Thursday, May 1, 2014

Not so very long ago, we were all poor...

Not so very long ago, we were all poor...  Deidre McCloskey gives a short and interesting lecture on the rapid increase of human wealth in the last two centuries. 

She starts with a statement of fact that is obvious and completely uncontroversial to anyone with even a smattering of knowledge of human history – that is, perhaps 5% of the American citizenry.  That fact?  That there has been a constant and spectacularly rapid rise in the wealth of the human race since about 1800, no matter how you measure it.  It's very sad to me that this fact is not common knowledge...

She goes on to attribute this growth primarily to the advent of respect for traders, which I think is just a bit silly.  It seems pretty clear from my own reading of history that the rise of human wealth can be attributed primarily to the conjunction of these things:
  • The advance of organized science, which leads directly to technological innovations.  This advance continues at an ever-increasing pace; the process is regenerative and there's no end in sight.
  • The rise of capitalism, perhaps especially with the advent of stock corporations which allow vast pools of capital to be raised focused on a single business opportunity. 
  • The rule of law, applied equally to everyone.  This is still far from perfect anywhere on the planet, but nevertheless there's a direct correlation between the rule of law (and the correlated rise of personal honesty) with the wealth of nations.  Corruption and thugocracy are major reasons why countries like North Korea, Yemen, Pakistan, etc. are generally much poorer than countries like England, Finland, America, etc.
I'm sure this list could be extended, but I think those three are the chief causes.
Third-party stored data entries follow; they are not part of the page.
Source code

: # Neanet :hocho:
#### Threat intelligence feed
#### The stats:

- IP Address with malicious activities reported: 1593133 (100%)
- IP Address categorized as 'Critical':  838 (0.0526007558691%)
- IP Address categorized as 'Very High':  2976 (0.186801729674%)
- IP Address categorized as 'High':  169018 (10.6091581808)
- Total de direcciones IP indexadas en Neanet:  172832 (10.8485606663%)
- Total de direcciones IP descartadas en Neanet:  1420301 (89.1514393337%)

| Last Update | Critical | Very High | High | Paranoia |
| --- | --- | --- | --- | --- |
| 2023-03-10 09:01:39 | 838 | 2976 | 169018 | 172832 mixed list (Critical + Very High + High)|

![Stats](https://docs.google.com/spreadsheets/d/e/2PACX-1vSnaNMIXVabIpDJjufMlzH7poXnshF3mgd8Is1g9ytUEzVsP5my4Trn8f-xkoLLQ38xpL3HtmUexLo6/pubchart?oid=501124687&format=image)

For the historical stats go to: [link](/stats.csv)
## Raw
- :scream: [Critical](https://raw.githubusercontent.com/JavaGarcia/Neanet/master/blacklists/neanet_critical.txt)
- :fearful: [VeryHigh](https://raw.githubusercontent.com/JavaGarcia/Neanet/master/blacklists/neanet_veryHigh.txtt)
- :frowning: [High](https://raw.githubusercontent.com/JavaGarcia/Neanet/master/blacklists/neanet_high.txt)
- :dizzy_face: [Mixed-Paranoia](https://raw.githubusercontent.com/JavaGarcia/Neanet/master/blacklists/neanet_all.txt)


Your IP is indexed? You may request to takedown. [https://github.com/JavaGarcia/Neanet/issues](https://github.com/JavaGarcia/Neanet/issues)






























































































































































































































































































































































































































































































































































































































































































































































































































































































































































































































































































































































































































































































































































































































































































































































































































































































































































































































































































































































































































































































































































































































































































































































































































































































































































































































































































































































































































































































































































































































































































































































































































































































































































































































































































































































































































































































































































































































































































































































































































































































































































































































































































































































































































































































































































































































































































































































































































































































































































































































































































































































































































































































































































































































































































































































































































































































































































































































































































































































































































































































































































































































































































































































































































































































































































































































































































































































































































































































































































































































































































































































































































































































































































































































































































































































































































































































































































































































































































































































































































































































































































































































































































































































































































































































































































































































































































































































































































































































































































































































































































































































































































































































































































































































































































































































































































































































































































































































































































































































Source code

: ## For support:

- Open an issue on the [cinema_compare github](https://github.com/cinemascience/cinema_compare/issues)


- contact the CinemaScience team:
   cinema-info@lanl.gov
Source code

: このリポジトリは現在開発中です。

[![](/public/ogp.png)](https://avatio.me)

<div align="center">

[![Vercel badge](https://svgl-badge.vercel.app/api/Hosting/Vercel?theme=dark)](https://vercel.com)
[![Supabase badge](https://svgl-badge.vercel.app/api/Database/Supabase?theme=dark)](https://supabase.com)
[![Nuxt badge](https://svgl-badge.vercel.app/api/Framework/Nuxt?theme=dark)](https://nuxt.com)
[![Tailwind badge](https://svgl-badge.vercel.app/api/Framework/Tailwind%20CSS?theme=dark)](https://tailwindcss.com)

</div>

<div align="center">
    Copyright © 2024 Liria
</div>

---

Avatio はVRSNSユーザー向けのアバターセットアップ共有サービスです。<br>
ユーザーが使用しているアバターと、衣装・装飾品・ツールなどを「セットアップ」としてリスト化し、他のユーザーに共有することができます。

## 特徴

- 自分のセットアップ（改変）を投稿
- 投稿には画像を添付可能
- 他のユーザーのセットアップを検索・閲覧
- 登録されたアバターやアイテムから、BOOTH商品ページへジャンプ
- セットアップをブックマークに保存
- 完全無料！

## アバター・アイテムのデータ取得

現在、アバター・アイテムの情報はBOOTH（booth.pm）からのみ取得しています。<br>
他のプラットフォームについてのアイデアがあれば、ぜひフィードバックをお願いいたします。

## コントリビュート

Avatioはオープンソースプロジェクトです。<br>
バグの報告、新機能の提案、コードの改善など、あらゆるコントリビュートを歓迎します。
In conversations with my fellow Americans over the years, I've often been struck by their ignorance of both the temporal and geographical history of wealth.  Many Americans have not traveled extensively outside of the United States, and many more have never really paid any attention to history.  This leads to a set of assumptions – most likely completely unconscious – about the wealth of people in other places and times.  Generally that assumption is that they are (or were) much like the United States today – and of course that's very far from the truth.

I've been fortunate to have traveled to many parts of the world, some of them actually quite obscure :)  This travel has been almost entirely because of my military service and on business trips – the only exception is a single (wonderful) trip that Debbie and I once made to Costa Rica.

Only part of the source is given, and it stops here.